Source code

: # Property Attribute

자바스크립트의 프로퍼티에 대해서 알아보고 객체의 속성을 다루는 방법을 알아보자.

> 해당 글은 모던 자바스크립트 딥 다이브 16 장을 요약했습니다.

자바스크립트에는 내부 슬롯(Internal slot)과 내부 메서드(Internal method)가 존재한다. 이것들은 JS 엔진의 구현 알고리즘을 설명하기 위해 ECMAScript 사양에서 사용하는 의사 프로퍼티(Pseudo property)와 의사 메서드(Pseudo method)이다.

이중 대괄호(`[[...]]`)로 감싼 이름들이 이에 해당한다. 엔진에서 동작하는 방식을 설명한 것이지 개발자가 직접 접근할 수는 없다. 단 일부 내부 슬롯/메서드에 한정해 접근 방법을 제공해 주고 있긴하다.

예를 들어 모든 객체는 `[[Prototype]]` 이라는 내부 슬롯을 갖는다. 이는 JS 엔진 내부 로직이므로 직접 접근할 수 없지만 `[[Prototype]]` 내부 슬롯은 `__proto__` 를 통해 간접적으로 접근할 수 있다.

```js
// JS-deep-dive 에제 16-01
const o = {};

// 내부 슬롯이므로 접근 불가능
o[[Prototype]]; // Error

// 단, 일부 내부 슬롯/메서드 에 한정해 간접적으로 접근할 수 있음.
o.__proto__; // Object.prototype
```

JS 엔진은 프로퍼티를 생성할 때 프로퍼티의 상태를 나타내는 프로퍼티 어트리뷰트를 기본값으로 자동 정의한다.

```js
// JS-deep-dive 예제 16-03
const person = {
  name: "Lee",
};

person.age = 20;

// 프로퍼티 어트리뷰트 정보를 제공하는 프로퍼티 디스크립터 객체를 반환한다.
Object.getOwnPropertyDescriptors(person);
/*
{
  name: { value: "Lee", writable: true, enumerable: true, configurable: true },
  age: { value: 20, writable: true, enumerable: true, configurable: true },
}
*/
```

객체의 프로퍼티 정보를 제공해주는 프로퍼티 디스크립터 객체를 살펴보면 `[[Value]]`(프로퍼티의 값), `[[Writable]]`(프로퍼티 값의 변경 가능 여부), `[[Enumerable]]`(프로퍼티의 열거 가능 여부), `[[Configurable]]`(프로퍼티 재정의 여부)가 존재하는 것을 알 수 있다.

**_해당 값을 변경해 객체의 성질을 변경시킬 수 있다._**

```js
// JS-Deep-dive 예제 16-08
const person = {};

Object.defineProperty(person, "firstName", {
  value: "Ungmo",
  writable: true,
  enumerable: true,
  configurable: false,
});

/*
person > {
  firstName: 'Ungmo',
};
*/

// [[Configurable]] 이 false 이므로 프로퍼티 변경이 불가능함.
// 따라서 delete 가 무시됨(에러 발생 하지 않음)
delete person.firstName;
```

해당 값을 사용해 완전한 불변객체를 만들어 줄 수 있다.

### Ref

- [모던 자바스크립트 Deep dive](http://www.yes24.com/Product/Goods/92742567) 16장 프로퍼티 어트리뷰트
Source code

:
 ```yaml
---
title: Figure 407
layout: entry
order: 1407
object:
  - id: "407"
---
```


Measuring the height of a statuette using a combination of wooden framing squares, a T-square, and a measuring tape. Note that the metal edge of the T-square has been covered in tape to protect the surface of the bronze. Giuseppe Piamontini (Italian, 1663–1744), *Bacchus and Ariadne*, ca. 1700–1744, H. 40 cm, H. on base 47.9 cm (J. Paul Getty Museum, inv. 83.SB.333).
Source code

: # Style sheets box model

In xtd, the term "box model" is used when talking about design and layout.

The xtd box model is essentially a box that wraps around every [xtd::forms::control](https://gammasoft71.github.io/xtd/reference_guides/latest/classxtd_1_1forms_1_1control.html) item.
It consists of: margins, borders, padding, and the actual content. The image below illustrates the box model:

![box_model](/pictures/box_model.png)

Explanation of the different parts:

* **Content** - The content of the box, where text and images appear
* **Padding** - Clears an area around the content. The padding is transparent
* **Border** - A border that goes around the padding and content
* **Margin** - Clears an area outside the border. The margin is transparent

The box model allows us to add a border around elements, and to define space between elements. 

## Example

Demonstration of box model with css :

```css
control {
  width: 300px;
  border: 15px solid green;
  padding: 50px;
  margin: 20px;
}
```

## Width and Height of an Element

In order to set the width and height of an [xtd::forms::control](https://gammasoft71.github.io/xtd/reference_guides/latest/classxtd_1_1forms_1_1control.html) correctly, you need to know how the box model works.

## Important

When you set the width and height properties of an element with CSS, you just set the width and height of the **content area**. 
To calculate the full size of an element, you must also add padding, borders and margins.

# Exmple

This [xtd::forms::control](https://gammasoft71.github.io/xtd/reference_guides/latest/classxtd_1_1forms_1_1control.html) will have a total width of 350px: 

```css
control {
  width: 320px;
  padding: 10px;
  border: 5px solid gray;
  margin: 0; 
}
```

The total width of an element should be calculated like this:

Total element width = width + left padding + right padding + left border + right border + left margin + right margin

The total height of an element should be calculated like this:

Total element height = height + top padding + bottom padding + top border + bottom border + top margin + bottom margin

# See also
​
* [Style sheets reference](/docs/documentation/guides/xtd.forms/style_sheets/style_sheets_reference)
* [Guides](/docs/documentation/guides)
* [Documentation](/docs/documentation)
○ ○ ○ ○ ○ ○ ○
Where does "layout" appear in the records above? Copy every line that has it.

layout: entry
In xtd, the term "box model" is used when talking about design and layout.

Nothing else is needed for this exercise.